From afar you will see the whole picture, while close up you begin to see the details better. Which limb to hang the ornament on where it will rest into the perfect spot. Or a crack in an ornament that leads you to replace it or fix it. But from afar, those bare spots truly do stand out, don’t they?


The Christmas tree taught me a lot about marriage that day. It taught me how important perspective is. While getting close allows you to place the ornaments just so, sometimes when you step back you realize you need to change some of the ones you placed. Maybe taking some away, switching them for different colors, or adding some into bare spots.

Because of this, I’m encouraged to take a step back and evaluate my marriage. What areas are my husband and I too busy in? What areas are we lacking? Are we too fixated on one thing so that we can’t see a dark area? If I do see a dark spot, can I add light in? So this all leads me to ask of my marriage: how can we diversify, use and place the giftings we’ve each been given so that our marriage is beautiful from every angle?


Maybe our schedule is too filled with work and needs more fun. Maybe we are too enveloped in our phones and need to have conversations with each other instead. Is it possible I haven’t shown appreciation for all he does and there’s a dark spot that needs a gold ball? Or there’s a hurt that is still cracked and needs to be glued so it doesn’t shatter?  

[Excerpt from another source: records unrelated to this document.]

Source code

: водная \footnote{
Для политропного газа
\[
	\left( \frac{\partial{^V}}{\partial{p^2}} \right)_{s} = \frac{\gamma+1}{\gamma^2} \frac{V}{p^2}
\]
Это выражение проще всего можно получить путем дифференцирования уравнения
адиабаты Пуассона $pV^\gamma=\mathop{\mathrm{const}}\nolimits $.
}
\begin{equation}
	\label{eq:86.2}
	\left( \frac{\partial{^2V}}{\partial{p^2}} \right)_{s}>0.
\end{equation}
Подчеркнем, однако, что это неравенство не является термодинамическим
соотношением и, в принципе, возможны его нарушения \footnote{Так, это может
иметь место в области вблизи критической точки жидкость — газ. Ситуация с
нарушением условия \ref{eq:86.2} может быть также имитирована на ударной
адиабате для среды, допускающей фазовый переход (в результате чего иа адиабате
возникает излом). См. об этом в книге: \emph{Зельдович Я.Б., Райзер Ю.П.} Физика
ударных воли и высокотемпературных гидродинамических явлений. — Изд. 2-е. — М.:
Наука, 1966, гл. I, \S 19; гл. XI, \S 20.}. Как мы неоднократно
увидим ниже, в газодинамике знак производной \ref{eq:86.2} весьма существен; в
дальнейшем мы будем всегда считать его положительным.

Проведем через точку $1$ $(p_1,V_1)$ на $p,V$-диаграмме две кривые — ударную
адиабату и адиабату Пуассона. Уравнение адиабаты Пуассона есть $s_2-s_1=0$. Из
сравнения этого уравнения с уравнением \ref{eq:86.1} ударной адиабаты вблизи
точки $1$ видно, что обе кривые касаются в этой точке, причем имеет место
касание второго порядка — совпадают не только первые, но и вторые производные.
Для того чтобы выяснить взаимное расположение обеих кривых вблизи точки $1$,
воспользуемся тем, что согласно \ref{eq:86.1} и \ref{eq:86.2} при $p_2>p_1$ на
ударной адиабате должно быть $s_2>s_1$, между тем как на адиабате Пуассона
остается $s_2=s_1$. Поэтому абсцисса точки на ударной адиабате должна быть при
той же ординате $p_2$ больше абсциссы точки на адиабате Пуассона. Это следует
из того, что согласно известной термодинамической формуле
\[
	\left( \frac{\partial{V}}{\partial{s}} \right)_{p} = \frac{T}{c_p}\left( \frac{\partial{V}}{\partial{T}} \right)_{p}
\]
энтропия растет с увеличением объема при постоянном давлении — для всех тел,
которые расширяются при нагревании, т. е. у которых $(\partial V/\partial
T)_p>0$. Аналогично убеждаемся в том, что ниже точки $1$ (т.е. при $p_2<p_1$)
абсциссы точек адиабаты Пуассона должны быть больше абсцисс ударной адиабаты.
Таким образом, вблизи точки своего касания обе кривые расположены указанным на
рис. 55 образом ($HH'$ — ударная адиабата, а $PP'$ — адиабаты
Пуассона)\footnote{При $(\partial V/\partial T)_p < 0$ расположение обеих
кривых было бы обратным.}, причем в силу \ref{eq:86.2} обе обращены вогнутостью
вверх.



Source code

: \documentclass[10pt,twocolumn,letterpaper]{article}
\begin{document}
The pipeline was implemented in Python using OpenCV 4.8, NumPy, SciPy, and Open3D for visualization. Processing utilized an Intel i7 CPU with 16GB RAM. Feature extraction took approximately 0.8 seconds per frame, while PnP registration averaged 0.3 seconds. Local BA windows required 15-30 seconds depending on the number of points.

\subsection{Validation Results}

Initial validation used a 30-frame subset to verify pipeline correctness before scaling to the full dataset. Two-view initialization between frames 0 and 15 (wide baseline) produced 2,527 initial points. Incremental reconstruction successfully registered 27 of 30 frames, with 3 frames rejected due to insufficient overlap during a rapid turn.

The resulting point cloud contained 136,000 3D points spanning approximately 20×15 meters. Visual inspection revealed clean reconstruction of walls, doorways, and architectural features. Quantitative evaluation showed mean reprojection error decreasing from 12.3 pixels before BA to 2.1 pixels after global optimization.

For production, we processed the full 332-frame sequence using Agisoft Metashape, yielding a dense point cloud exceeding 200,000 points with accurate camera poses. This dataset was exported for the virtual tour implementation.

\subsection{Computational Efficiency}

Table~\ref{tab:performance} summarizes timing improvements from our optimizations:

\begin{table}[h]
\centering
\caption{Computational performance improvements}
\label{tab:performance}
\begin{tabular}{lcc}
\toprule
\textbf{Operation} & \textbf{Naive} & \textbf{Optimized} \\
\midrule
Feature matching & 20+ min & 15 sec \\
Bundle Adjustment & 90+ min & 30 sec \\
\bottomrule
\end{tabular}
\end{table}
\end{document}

Friends, as silly as it sounds to say: marriage IS like a Christmas tree. Marriage can be inspiringly beautiful. It can remind us of the best in us. It can be reflective of who you are, and it can let God shine through it. But marriage also requires regular attention. Intentional attention. It needs daily maintenance for the small things, like a string of lights or a broken ornament. And it needs a look from another angle to evaluate every so often and ensure there are no dark spots. You might get the opinion of a trusted godly friend or counselor to see if it’s lopsided and about to fall.


Remember, just as no two Christmas trees are exactly alike, no two marriages are exactly alike. What worked for your friends may not work just the same for you. You have your own tree (that you’ve had for years or that you cut yourself fresh each year). You have your own lights (colorful or bright white). And your very own ornaments that fit you and only you.


You and your spouse have to build and decorate together, and you have to evaluate it together. Get close. Talk to each other. And always get a fresh look by stepping back and looking through love, and then you can work together to address the needs you see. Don’t just notice the dark spots and point them out, find some light to add in. Just like a glowing tree, I bet it’ll end up being its own kind of beautiful.